__ACTION ITEM__
Once the images are set aside, return every entry exactly.

[Collected data]
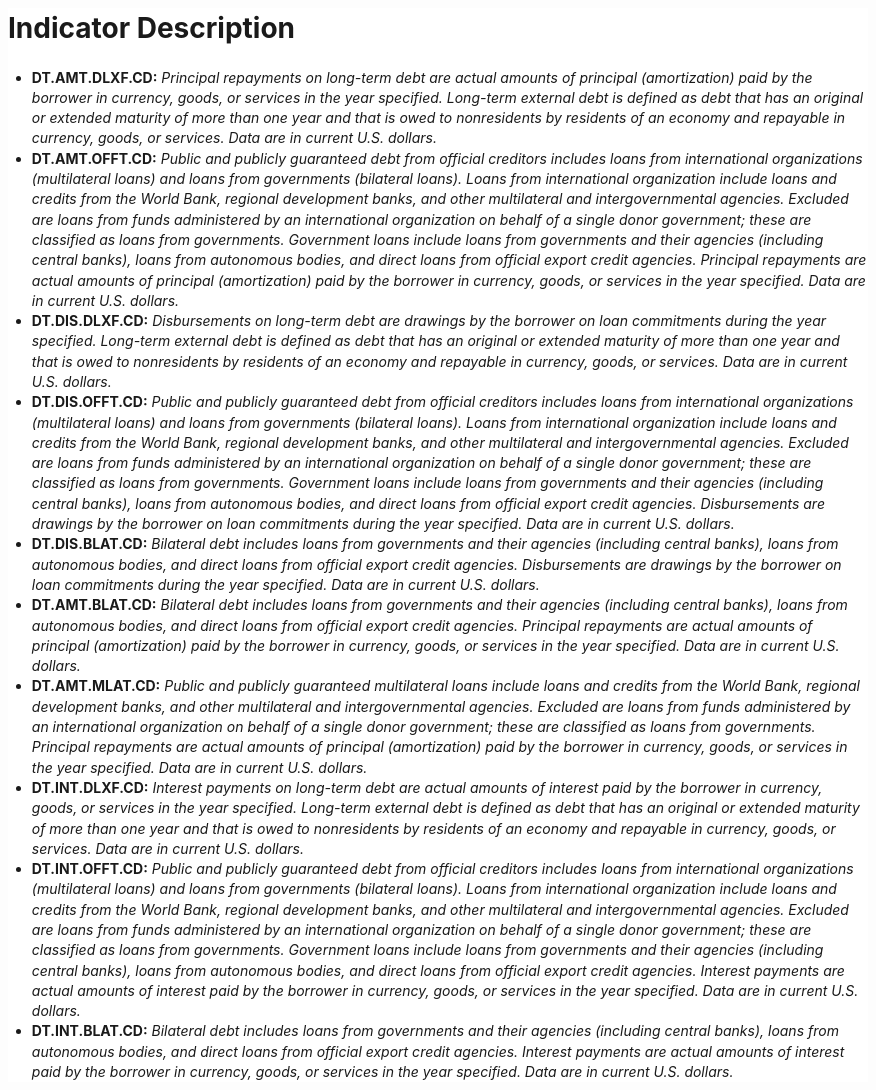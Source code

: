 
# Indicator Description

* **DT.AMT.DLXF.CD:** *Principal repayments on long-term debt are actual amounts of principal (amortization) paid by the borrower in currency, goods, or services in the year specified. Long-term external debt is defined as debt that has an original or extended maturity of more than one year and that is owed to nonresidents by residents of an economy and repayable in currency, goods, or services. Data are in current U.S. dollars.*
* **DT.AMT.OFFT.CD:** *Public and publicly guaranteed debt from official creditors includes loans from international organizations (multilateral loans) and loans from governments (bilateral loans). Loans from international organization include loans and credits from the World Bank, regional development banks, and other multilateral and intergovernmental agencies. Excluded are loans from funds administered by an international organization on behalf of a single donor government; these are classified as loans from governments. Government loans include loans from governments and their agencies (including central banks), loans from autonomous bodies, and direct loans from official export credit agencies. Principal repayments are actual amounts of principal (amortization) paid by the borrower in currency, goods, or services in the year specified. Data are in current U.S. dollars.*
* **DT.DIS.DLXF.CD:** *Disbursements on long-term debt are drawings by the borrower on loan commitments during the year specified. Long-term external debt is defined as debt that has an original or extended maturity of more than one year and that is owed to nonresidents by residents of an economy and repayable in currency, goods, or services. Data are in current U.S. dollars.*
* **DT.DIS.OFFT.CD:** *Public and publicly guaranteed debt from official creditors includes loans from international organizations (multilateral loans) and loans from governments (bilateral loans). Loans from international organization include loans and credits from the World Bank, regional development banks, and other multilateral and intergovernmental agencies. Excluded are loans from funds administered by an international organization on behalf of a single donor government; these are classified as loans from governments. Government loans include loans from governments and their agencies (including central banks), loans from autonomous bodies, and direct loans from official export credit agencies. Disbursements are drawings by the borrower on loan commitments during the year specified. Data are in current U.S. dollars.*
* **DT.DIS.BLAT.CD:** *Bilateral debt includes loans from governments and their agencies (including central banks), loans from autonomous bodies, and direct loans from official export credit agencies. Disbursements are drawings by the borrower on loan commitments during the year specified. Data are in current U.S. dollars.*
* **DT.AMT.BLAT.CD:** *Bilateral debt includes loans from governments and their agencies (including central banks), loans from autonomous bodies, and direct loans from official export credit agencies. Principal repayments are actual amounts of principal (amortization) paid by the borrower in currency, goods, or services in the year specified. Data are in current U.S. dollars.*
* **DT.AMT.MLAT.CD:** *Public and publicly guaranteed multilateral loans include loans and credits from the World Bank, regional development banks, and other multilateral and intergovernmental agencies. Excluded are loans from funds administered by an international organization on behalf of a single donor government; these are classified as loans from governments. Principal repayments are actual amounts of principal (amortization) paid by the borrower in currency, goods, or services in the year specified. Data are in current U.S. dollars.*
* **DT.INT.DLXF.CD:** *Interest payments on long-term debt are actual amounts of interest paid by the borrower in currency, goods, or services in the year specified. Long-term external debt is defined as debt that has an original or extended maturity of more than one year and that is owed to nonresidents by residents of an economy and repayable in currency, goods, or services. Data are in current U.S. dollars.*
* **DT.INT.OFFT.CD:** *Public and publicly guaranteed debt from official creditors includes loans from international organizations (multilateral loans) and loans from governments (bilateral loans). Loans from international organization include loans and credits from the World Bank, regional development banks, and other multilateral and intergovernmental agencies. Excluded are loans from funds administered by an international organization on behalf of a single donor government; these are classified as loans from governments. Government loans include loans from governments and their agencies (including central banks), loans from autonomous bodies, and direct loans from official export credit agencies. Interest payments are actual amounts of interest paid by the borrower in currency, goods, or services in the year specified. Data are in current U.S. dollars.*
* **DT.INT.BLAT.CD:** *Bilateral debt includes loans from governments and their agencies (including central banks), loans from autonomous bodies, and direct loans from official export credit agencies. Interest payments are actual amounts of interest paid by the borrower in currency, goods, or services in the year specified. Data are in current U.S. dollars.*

__SOLUTION TO THE PROBLEM__
Source code

: 
# Indicator Description

* **DT.AMT.DLXF.CD:** *Principal repayments on long-term debt are actual amounts of principal (amortization) paid by the borrower in currency, goods, or services in the year specified. Long-term external debt is defined as debt that has an original or extended maturity of more than one year and that is owed to nonresidents by residents of an economy and repayable in currency, goods, or services. Data are in current U.S. dollars.*
* **DT.AMT.OFFT.CD:** *Public and publicly guaranteed debt from official creditors includes loans from international organizations (multilateral loans) and loans from governments (bilateral loans). Loans from international organization include loans and credits from the World Bank, regional development banks, and other multilateral and intergovernmental agencies. Excluded are loans from funds administered by an international organization on behalf of a single donor government; these are classified as loans from governments. Government loans include loans from governments and their agencies (including central banks), loans from autonomous bodies, and direct loans from official export credit agencies. Principal repayments are actual amounts of principal (amortization) paid by the borrower in currency, goods, or services in the year specified. Data are in current U.S. dollars.*
* **DT.DIS.DLXF.CD:** *Disbursements on long-term debt are drawings by the borrower on loan commitments during the year specified. Long-term external debt is defined as debt that has an original or extended maturity of more than one year and that is owed to nonresidents by residents of an economy and repayable in currency, goods, or services. Data are in current U.S. dollars.*
* **DT.DIS.OFFT.CD:** *Public and publicly guaranteed debt from official creditors includes loans from international organizations (multilateral loans) and loans from governments (bilateral loans). Loans from international organization include loans and credits from the World Bank, regional development banks, and other multilateral and intergovernmental agencies. Excluded are loans from funds administered by an international organization on behalf of a single donor government; these are classified as loans from governments. Government loans include loans from governments and their agencies (including central banks), loans from autonomous bodies, and direct loans from official export credit agencies. Disbursements are drawings by the borrower on loan commitments during the year specified. Data are in current U.S. dollars.*
* **DT.DIS.BLAT.CD:** *Bilateral debt includes loans from governments and their agencies (including central banks), loans from autonomous bodies, and direct loans from official export credit agencies. Disbursements are drawings by the borrower on loan commitments during the year specified. Data are in current U.S. dollars.*
* **DT.AMT.BLAT.CD:** *Bilateral debt includes loans from governments and their agencies (including central banks), loans from autonomous bodies, and direct loans from official export credit agencies. Principal repayments are actual amounts of principal (amortization) paid by the borrower in currency, goods, or services in the year specified. Data are in current U.S. dollars.*
* **DT.AMT.MLAT.CD:** *Public and publicly guaranteed multilateral loans include loans and credits from the World Bank, regional development banks, and other multilateral and intergovernmental agencies. Excluded are loans from funds administered by an international organization on behalf of a single donor government; these are classified as loans from governments. Principal repayments are actual amounts of principal (amortization) paid by the borrower in currency, goods, or services in the year specified. Data are in current U.S. dollars.*
* **DT.INT.DLXF.CD:** *Interest payments on long-term debt are actual amounts of interest paid by the borrower in currency, goods, or services in the year specified. Long-term external debt is defined as debt that has an original or extended maturity of more than one year and that is owed to nonresidents by residents of an economy and repayable in currency, goods, or services. Data are in current U.S. dollars.*
* **DT.INT.OFFT.CD:** *Public and publicly guaranteed debt from official creditors includes loans from international organizations (multilateral loans) and loans from governments (bilateral loans). Loans from international organization include loans and credits from the World Bank, regional development banks, and other multilateral and intergovernmental agencies. Excluded are loans from funds administered by an international organization on behalf of a single donor government; these are classified as loans from governments. Government loans include loans from governments and their agencies (including central banks), loans from autonomous bodies, and direct loans from official export credit agencies. Interest payments are actual amounts of interest paid by the borrower in currency, goods, or services in the year specified. Data are in current U.S. dollars.*
* **DT.INT.BLAT.CD:** *Bilateral debt includes loans from governments and their agencies (including central banks), loans from autonomous bodies, and direct loans from official export credit agencies. Interest payments are actual amounts of interest paid by the borrower in currency, goods, or services in the year specified. Data are in current U.S. dollars.*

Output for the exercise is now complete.